Before making the comparison between the two chairs of the Fed, it is important to note the changes in policy. In recent years, the Fed has made considerable changes to its monetary policymaking framework by offering greater clarity concerning its objectives, intentions concerning the monetary policy use such as asset purchases and forward guidance (nontraditional policy tools), in the search of those goals, as well as, its wider policy strategy (English, Lopez-Salido, & Tetlow, 2013). The alterations have led to the understanding of the most efficient means of implementing monetary policy by economists and a response to certain problems that financial crisis and its effect present, especially the efficient lower bound on interest rates. Some foreign central banks have also made similar inventions and innovations as a reaction to such developments. The Fed has moved nearer to flexible inflation targeting. However, the approach of Fed involves a balanced concern with two goals and the application of a flexible possibility over which policy targets to enhance those goals (English, Lopez-Salido, & Tetlow, 2013). Additional changes in the frameworks of central banks may be required to deal with challenges presented by the global financial crisis. For instance, various economists have recommended that the sustained time at the efficient lower bound presents a need for the financial institutions to set up a distinct policy goal including a nominal income target and higher inflation target. Such changes have presented potential costs and benefits in the U.S. economy (English, Lopez-Salido, & Tetlow, 2013). There is, therefore, important to check on this issue broadly.

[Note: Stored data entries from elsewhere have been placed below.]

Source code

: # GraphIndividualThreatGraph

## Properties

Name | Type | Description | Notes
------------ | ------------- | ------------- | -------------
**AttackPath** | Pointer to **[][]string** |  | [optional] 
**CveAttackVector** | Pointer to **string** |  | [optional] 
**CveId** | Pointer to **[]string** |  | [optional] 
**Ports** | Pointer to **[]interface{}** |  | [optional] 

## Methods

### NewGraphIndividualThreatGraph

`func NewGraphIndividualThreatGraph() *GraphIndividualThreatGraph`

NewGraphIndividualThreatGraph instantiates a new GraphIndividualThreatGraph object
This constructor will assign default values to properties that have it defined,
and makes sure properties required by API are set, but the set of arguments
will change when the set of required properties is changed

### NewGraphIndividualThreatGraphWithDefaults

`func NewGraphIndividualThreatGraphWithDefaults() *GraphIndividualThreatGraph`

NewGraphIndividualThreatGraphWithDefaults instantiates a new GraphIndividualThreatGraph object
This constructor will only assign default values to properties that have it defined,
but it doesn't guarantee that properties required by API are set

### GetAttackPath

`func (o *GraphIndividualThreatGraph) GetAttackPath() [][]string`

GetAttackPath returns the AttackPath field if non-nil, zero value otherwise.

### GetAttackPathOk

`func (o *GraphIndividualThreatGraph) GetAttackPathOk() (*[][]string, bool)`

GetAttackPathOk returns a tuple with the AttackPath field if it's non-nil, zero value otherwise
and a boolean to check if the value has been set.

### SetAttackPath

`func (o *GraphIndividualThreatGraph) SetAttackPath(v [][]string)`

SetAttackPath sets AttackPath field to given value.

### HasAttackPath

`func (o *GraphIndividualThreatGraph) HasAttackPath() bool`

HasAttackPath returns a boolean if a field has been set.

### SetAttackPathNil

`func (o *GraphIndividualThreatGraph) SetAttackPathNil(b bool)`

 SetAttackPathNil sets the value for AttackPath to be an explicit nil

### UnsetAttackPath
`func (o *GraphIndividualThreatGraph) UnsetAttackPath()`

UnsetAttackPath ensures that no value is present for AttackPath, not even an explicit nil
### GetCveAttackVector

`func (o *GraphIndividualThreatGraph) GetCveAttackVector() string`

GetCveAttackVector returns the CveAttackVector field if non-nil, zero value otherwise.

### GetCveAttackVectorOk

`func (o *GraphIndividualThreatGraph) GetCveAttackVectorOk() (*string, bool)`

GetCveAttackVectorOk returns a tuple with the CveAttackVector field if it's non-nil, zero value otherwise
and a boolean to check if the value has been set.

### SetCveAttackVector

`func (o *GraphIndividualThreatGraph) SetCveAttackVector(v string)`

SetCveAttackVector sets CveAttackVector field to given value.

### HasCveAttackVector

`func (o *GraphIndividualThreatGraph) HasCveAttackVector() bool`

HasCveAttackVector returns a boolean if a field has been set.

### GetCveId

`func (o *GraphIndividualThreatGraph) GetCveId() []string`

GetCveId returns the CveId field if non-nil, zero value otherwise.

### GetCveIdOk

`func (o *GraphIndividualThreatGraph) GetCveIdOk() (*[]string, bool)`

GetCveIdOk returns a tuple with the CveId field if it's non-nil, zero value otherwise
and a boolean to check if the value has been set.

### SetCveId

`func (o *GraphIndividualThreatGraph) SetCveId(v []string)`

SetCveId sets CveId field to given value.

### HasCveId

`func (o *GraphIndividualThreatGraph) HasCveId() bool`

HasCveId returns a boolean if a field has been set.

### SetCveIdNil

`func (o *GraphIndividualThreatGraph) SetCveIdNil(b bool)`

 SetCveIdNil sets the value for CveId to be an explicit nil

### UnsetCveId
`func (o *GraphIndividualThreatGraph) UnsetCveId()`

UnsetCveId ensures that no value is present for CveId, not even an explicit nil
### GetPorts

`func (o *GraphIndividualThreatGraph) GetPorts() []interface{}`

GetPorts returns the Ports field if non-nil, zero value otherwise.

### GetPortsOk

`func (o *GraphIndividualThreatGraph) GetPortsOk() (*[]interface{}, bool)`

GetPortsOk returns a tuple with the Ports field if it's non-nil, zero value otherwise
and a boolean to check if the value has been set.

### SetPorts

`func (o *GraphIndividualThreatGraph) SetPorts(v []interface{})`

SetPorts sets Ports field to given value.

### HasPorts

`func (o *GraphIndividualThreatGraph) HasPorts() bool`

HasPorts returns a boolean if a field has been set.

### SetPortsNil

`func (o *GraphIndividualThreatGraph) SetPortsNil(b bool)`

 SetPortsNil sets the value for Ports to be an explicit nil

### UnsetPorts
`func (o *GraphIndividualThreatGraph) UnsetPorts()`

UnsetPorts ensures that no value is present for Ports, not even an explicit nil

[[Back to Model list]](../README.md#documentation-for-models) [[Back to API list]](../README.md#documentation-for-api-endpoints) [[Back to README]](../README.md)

Economists have attempted to compare the two in terms of changes and differences in the Federal Reserve. A majority of people noted that Janet Yellen would just be like Ben Bernanke after she became the chair of the Fed. However, this is just not true, and is, in fact, not possible according to Brusca (2014). It is important to note that Yellen was the first woman to become the chair of the Federal Reserve. The testimony of Yellen paved the path for this conclusion. Yellen spoke of the policy continuity, and this reminded people that she has been an associate of the board of governors of the Fed and a member of the Federal Open Market Committee (FOMC) in this hard time and among the policy architects. However, it is not unexpected for people to question why the two were often on the same page and whether they are same-minded. Brusca (2014) uses the word cyclical dove to label Bernanke as his dovish nature on policy started after he pursued a career in understanding the Great Depression, and leaves Americans to question what went wrong. Bernanke had noted that the main mistake in the policy was eliminating stimulus too soon. The policy’s driving force under Ben Bernanke was to make it stimulative and maintain this for a long period, above usual tolerance. This is not just a philosophy or idea, but a policy created after a lot of time of academic study (Brusca, 2014). It is important to note that even after considerable efforts of investigation by reporters during the time that Bernanke was the chair of the Fed; nobody was in a position to identify his political proclivities. According to Brusca (2014), he just was not an ideologue.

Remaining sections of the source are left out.